A new blueprint released by the NSW Treasury yesterday aims to establish Sydney as a world-class 24-hour economy, recommending fewer restrictions on liquor licensing and live music, extended opening hours for cultural institutions and more late-night public transport options. The Sydney 24-Hour Economy Strategy aims to rebuild the Greater Sydney area’s after-dark industries following the roll-back of lockout laws in January.

A 24-hour economy coordinator general will be appointed to bring together local and state governments and their agencies, as well as private businesses, and ensure they are cohesively working towards the same goals. A network of 24-hour economy hubs – with late-night retail, food and drink trading, and cultural activities – will be identified so funding, policies and pilot programs can be directed into those areas.
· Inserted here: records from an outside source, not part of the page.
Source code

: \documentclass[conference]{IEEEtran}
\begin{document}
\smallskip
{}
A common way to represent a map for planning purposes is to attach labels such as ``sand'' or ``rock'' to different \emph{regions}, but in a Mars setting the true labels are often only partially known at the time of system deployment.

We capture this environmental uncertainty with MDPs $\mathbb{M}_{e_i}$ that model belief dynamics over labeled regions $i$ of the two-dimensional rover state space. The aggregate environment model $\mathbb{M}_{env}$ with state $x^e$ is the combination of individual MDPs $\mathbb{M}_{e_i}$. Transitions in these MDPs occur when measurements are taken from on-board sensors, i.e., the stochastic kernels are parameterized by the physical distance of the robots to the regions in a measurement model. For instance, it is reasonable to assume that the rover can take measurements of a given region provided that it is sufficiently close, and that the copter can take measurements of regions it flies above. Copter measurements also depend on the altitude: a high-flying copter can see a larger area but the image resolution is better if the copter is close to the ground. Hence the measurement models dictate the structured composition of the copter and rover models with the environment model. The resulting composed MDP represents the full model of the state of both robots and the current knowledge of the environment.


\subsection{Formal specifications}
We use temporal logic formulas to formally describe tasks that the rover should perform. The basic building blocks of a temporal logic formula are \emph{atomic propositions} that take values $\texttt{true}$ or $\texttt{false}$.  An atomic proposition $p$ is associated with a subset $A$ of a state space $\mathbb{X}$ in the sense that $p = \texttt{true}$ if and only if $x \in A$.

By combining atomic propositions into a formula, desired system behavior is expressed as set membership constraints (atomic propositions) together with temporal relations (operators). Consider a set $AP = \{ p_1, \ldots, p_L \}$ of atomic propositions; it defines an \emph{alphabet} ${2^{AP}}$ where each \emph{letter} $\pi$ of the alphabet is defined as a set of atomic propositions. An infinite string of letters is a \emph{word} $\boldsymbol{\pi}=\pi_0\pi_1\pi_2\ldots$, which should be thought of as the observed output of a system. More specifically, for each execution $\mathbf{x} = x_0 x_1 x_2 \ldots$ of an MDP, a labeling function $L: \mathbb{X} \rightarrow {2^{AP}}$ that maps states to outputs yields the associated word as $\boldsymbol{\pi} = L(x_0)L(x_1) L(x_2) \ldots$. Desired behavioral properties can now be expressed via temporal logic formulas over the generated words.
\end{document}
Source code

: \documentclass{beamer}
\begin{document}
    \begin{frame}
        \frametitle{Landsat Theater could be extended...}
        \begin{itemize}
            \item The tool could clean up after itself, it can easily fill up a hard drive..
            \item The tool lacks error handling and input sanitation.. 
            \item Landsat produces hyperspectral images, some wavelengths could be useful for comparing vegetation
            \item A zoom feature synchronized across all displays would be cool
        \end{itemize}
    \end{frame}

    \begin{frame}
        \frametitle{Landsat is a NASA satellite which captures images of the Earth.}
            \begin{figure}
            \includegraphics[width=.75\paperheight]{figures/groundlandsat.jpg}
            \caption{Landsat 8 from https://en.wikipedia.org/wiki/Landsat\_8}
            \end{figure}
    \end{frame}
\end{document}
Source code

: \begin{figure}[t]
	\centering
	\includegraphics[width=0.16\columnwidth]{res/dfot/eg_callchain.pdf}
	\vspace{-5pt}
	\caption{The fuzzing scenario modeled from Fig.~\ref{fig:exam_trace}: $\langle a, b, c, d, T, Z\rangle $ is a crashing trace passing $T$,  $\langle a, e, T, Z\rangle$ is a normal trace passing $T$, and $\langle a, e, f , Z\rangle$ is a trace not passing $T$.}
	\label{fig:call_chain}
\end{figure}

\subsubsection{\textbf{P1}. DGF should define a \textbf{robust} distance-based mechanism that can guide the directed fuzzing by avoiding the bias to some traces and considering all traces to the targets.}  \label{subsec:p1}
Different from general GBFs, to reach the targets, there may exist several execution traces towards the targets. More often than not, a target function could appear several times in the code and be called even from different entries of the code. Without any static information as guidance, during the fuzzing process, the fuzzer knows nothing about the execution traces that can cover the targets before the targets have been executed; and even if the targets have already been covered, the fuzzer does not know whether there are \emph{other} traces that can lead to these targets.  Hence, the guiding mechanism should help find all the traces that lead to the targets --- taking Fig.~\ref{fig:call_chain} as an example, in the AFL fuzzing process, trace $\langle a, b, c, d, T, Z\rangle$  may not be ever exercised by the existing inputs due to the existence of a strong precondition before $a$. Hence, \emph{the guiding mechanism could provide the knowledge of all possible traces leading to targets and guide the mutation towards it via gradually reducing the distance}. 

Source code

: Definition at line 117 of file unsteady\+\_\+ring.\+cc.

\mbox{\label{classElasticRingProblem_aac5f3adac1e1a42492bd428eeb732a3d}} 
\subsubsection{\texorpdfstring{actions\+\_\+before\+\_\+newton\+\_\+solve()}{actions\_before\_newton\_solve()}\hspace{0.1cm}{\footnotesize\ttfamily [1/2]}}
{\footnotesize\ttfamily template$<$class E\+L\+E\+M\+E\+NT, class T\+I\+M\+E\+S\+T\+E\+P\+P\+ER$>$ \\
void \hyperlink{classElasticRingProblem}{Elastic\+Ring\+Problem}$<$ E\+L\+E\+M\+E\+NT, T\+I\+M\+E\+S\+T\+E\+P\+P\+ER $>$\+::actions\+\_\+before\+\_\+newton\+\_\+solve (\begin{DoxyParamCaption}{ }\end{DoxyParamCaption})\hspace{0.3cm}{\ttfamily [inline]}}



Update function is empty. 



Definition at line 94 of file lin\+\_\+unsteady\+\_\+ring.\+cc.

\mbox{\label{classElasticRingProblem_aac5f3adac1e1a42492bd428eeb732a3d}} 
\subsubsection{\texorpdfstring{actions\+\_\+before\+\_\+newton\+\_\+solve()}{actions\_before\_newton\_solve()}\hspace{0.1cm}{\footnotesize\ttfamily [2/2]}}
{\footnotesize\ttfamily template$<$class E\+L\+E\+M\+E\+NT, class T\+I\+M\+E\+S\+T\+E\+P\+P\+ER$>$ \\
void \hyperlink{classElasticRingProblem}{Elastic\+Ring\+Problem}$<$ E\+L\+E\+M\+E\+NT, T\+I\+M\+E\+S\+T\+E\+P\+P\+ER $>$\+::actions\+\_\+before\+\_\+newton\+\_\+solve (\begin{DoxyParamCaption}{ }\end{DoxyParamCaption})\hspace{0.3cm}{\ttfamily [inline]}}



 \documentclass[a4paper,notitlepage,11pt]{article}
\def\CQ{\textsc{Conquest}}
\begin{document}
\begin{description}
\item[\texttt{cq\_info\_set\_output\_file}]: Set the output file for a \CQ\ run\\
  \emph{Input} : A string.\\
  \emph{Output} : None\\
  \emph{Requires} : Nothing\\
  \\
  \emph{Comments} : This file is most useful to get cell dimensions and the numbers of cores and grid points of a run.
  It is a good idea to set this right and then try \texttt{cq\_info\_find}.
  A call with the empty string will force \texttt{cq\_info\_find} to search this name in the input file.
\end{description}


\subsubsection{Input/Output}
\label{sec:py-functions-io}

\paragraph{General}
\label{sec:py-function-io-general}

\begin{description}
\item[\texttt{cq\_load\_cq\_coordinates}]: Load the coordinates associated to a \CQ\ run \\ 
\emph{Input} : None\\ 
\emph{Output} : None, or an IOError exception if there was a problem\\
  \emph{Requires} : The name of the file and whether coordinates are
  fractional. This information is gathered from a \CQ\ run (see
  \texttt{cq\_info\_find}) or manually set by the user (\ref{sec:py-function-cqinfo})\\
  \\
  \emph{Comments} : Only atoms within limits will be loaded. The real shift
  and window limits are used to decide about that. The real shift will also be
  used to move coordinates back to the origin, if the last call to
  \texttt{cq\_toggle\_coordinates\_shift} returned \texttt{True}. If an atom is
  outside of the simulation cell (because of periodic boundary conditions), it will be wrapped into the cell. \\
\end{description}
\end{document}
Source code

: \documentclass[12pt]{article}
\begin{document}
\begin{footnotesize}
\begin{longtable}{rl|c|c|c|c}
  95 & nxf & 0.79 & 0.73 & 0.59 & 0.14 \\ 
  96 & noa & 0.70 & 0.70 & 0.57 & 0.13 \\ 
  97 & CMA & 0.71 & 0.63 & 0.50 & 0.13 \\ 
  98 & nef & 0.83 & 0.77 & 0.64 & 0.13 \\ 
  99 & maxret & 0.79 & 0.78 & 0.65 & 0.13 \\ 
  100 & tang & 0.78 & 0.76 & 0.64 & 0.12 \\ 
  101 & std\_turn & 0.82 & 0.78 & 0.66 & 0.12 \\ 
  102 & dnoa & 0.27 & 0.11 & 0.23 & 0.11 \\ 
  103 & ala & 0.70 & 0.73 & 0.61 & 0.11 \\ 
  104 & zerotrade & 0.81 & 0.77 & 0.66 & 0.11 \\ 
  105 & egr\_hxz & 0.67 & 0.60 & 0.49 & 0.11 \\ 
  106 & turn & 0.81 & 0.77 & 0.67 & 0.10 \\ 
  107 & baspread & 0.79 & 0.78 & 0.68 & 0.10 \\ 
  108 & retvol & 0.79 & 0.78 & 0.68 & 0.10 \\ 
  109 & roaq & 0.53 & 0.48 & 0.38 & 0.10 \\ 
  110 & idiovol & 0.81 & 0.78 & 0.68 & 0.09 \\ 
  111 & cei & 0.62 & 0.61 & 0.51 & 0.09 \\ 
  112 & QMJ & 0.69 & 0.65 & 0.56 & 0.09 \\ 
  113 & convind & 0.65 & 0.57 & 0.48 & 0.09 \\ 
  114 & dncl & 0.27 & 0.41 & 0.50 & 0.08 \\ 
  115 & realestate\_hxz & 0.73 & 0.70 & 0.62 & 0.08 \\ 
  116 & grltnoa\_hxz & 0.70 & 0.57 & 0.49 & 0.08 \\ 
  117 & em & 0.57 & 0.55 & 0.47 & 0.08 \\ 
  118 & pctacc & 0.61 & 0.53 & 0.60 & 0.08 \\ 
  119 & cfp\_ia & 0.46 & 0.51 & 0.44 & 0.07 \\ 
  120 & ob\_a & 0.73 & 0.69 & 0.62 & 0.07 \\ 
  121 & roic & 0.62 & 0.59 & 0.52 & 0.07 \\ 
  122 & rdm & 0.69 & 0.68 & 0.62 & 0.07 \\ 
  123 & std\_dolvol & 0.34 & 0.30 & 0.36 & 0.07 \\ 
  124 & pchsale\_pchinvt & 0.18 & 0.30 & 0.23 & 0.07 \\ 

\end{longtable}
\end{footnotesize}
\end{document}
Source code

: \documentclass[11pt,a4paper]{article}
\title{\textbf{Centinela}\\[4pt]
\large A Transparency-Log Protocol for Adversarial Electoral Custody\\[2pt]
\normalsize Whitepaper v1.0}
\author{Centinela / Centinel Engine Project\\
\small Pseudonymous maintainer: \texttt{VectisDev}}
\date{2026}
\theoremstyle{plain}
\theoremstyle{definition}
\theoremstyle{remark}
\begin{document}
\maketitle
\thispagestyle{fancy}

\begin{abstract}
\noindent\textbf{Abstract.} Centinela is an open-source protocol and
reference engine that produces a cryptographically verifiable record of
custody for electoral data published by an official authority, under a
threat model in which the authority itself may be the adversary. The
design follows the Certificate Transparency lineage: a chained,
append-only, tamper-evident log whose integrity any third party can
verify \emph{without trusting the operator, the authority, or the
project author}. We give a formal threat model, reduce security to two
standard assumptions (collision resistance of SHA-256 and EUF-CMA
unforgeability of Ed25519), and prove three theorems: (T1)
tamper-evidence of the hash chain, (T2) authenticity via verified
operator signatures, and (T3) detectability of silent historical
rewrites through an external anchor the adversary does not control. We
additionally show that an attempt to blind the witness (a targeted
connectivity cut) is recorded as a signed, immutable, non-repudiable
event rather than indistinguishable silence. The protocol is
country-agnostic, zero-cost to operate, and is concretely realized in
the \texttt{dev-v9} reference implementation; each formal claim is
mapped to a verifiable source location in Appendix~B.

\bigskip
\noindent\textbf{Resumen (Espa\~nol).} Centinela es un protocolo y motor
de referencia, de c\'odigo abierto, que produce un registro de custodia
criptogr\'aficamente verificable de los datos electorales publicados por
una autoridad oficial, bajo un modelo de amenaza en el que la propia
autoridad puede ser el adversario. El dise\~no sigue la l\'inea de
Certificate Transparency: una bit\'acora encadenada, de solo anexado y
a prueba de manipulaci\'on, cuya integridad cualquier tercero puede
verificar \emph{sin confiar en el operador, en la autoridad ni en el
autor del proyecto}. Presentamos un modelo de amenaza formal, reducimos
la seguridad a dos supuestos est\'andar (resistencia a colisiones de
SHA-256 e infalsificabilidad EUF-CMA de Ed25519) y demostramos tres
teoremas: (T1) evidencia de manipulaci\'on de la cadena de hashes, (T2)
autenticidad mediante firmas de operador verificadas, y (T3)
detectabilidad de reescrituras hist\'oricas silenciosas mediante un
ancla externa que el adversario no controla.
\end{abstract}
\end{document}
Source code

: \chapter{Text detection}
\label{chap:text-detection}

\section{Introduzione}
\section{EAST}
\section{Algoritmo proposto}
Under the new rubric, footpaths and roadside parking spaces will be reclaimed for outdoor dining, art installations and mini parks. Part of the plan is to create “micro-festivals” to give artists more opportunities and spaces to perform. Lighting in the hubs will also be improved to illuminate parks, buildings, laneways, monuments, artworks and footpaths.

The government will also explore ways to make it easier for musicians, artists, poets and dancers to perform in under-utilised retail and commercial spaces. Those spaces could be used for exhibitions, co-working and pop-up stores. There will also be strategies aimed at breathing life back into “culturally significant” theatres and cinemas that have shut down due to diminishing profits.

Under the plan, liquor licence applications would be streamlined and policies would actively support small bars and micro-breweries. The government will also work with councils to find ways to simplify the application process for running pop-up bars and food trucks.

Live music and noise regulations will also be reviewed in an attempt to balance the needs of local residents and support 24-hour hubs where live entertainment takes place. In good news for venue owners whose businesses have suffered due to residential complaints, the government will evaluate the application of “existing use” rules on venues, and identify ways in which prospective buyers of residential properties can be alerted to the fact that they’ll be near or within a live-music hub.

The blueprint also addresses a long-held concern of many Sydney residents and businesses: that it’s difficult to get around the city late at night. Public transport options could be improved via greater frequency of services to the 24-hour hubs and residential areas.

Much of the plan has been inspired by initiatives in other cities around the world, including San Francisco’s mobile parks, New York’s subway station art installations, and the UK’s Purple Flag program, which identifies hubs where people can have a safe and entertaining night out.

The blueprint comes after the City of Sydney Council voted last year to make Sydney and surrounding cultural precincts such as Alexandria and Glebe 24-hour hubs. Lord Mayor Clover Moore welcomed the news, posting on Facebook that the strategy will implement many of the recommendations made by the council, and that she looked forward to working together with the state government on establishing a nightlife scene “we can all be proud of”.

The Lord Mayor of the City of Paramatta, Bob Dwyer, also welcomed the news. “We want Parramatta to be a shining example of a 24-hour economy with diverse business offerings, late-night events, and vibrant experiences,” he said in a statement.